Former Fox Music President Robert Kraft Makes His Own Lane

John Mirisola
December 10, 2019

The longtime film music executive offered advice to Berklee students on withstanding the constant changes of a life in the industry.

Robert Kraft (left) talked with Don Gorder about his varied career.
Kraft (left) answered questions from Gorder and the audience.
Image by Dave Green
Image by Dave Green

Addressing the packed Berk Recital Hall on campus last month, music industry giant Robert Kraft seemed astonished to find himself looking back on his career with the rest of us. In conversation with Don Gorder, chair of the Music Business/Management Department, Kraft discussed his beginnings as a songwriter and bookseller living in New York City, and how a series of unexpected early career opportunities (record deals) and misfortunes (label failures) led him, eventually, to first writing music for television, then scoring films, then producing and supervising music, and eventually to his long career as president of Fox Music, where he worked until 2012. He went on to found the production, management, and media consulting company Kraftbox Entertainment in 2013.

Kraft explained how he would try to to “get in the way of opportunity” through personal tenacity and an openness to saying yes first and then figuring out how to get the job done once the pressure was on. He discussed what makes a great soundtrack (it’s simple: “a hit,” like Celine Dion’s “My Heart Will Go On” from Titanic, which Kraft oversaw during his time at Fox Music). And he stressed the important but often overlooked role self-care plays in a creative profession. “I eat right, I try to sleep, I exercise—I do all of those things for one simple reason: this is an athletic endeavor, being an artist and a musician; you’ve got to be together, because if you want a long career you’ve really got to lay in for it."
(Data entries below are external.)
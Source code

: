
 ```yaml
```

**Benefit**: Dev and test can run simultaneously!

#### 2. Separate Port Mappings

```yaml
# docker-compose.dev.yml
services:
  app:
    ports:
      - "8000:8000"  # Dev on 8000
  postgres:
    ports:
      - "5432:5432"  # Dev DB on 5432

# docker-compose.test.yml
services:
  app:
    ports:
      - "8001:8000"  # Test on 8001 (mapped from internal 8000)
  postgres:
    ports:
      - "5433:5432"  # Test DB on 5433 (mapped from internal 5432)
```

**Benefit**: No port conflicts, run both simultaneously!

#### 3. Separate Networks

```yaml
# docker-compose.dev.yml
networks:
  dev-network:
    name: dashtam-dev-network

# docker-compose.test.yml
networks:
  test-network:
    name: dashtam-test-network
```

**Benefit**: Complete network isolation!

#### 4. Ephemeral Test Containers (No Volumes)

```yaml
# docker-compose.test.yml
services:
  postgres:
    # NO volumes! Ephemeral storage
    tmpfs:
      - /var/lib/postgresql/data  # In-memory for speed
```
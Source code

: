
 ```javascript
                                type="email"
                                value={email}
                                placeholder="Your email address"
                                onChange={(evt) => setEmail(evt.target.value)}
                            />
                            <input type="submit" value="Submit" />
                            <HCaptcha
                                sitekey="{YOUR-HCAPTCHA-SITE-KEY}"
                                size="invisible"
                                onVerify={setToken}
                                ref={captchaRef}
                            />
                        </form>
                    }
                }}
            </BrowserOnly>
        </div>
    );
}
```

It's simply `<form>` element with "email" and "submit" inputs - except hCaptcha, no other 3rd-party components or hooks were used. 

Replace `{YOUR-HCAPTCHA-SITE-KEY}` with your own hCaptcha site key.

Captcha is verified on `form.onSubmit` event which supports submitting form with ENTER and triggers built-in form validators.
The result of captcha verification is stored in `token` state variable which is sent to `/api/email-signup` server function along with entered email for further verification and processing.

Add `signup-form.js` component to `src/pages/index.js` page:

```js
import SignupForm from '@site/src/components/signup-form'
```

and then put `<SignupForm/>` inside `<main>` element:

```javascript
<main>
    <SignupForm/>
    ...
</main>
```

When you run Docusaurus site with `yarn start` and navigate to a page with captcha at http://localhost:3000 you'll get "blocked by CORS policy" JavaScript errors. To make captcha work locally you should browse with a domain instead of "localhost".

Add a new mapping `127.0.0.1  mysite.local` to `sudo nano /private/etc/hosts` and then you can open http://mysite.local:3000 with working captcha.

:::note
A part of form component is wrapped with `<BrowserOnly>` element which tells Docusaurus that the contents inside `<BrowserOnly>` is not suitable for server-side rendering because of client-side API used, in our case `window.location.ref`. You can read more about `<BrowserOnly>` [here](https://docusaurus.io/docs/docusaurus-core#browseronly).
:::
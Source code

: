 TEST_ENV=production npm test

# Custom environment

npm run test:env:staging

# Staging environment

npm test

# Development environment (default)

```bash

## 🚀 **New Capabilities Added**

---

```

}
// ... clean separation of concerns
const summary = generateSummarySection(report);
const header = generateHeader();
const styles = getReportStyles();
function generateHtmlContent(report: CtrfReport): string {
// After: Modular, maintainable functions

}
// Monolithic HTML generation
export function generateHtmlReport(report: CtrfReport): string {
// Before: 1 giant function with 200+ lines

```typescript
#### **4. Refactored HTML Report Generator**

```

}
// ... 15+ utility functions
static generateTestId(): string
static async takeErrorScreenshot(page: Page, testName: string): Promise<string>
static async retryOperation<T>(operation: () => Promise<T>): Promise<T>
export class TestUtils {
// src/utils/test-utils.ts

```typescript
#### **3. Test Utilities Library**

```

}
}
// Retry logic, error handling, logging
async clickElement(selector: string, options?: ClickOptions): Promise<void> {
Kraft also answered student questions about how he dealt with competition in the music industry—“comparison is the thief of joy,” he said, quoting Theodore Roosevelt—and how to be an effective, assertive leader even if it means “nobody’s going to like you all the time.”

Below is an edited selection of takeaways from Kraft’s remarks.

On Deciding at a Young Age to Become a Songwriter:

“Just making a very specific choice of a destination, in retrospect, was very helpful, because not unlike I’m sure a lot of people here, I like a lot of things—I like movies, and I like writing songs, and I like canoeing…but I decided to focus on one thing, and it really helped me to just say, ‘That’s who I am and what I do,’ because it actually turned out to be the wedge into every other field.”

On Career Endings and Beginnings:

“My career continues to keep ending...Careers, when you’re an artist...are always just about to end…Because we’ve all decided in this room to take a risk with our careers. I had roommates that went to business school and law school, and they have a kind of lane ahead of them. I don’t have a lane ahead of me; I make the lane.”

On Learning to Manage a Film Budget:

“It didn’t occur to me that movies had budgets before I started at Fox. I thought you just do what you do, you express yourself—and they pay for it.”

On the Commonality between All the Roles He’s Held:

“In the center of this wheel with all these spokes—all of which are surprising to me as well—is music…There’s nothing I love more than a funky beat.”